I recently wrote a Vector 3 class, and I submitted my normalize() function for reviewal to a friend. He said it was good, but that I should multiply by the reciprocal where possible because "multiplying is cheaper than dividing" in CPU time.
My question simply is, why is that?
Here's a post on the Stack talking about this:
http://stackoverflow.com/questions/506237/why-is-float-division-slow/506241
The CPU operation for (float) division is much more complicated than multiplication. The CPU has to do more. I am far from knowledgeable about hardware, but you can find a lot of info about common division implementation (based on newton-raphson algorithms, for example).
I would also be careful about always using multiplication of the reciprocal instead of division to gain CPU performance: they may not give exactly the same results. This may or may not matter depending on your application.
Think about it in terms of elementary operations that hardware can more easily implement -- add, subtract, shift, compare. Multiplication even in a trivial setup requires fewer such elementary steps -- plus, it afford advances algorithms that are even faster -- see here for example... but hardware generally doesn't take advantage of those (except maybe extremely specialized hardware). For example, as the wikipedia URL says, "Toom–Cook can do a size-N cubed multiplication for the cost of five size-N multiplications" -- that's pretty fast indeed for very large numbers (Fürer's algorithm, a pretty recent development, can do Θ(n ln(n) 2Θ(ln*(n))) -- again, see the wikipedia page and links therefrom).
Division's just intrisically slower, as -- again -- per wikipedia; even the best algorithms (some of which ARE implemented in HW, just because they're nowhere as sophisticated and complex as the very best algorithms for multiplication;-) can't hold a candle to the multiplication ones.
Just to quantify the issue with not-so-huge numbers, here are some results with gmpy, an easy-to-use Python wrapper around GMP, which tends to have pretty good implementations of arithmetic though not necessarily the latest-and-greatest wheezes. On a slow (first-generation;-) Macbook Pro:
$ python -mtimeit -s'import gmpy as g; a=g.mpf(198792823083408); b=g.mpf(7230824083); ib=1.0/b' 'a*ib'
1000000 loops, best of 3: 0.186 usec per loop
$ python -mtimeit -s'import gmpy as g; a=g.mpf(198792823083408); b=g.mpf(7230824083); ib=1.0/b' 'a/b'
1000000 loops, best of 3: 0.276 usec per loop
As you see, even at this small size (number of bits in the numbers), and with libraries optimized by exactly the same speed-obsessed people, multiplication by the reciprocal can save 1/3 of the time that division takes.
It may be only in rare situations that these few nanoseconds are a life-or-death issue, but, when they are, and of course IF you are repeatedly dividing by the same value (to amortize away the 1.0/b operation!), then this knowledge can be a life-saver.

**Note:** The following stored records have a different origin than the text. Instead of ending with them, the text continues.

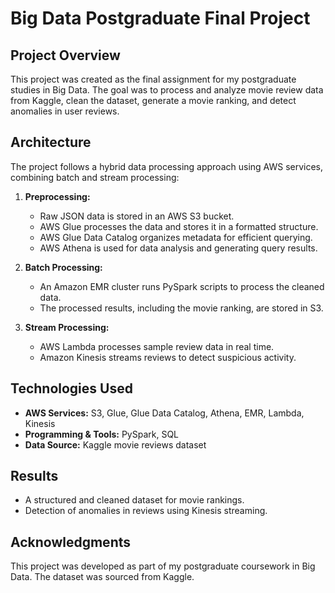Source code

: # Big Data Postgraduate Final Project

## Project Overview
This project was created as the final assignment for my postgraduate studies in Big Data. The goal was to process and analyze movie review data from Kaggle, clean the dataset, generate a movie ranking, and detect anomalies in user reviews.

## Architecture
The project follows a hybrid data processing approach using AWS services, combining batch and stream processing:

1. **Preprocessing:**
   - Raw JSON data is stored in an AWS S3 bucket.
   - AWS Glue processes the data and stores it in a formatted structure.
   - AWS Glue Data Catalog organizes metadata for efficient querying.
   - AWS Athena is used for data analysis and generating query results.

2. **Batch Processing:**
   - An Amazon EMR cluster runs PySpark scripts to process the cleaned data.
   - The processed results, including the movie ranking, are stored in S3.

3. **Stream Processing:**
   - AWS Lambda processes sample review data in real time.
   - Amazon Kinesis streams reviews to detect suspicious activity.

## Technologies Used
- **AWS Services:** S3, Glue, Glue Data Catalog, Athena, EMR, Lambda, Kinesis
- **Programming & Tools:** PySpark, SQL
- **Data Source:** Kaggle movie reviews dataset

## Results
- A structured and cleaned dataset for movie rankings.
- Detection of anomalies in reviews using Kinesis streaming.

## Acknowledgments
This project was developed as part of my postgraduate coursework in Big Data. The dataset was sourced from Kaggle.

(Much in the same vein -- x*x will often save time compared to x**2 [in languages that have a ** "raise to power" operator, like Python and Fortran] -- and Horner's scheme for polynomial computation is VASTLY preferable to repeated raise-to-power operations!-).
If you think back to grade school, you'll recall that multiplication was harder than addition and division was harder than multiplication. Things aren't any different for the CPU.
Recall also that calculating the reciprocal involves a division, so unless you calculate the reciprocal once and use it three times, you won't see a speed up.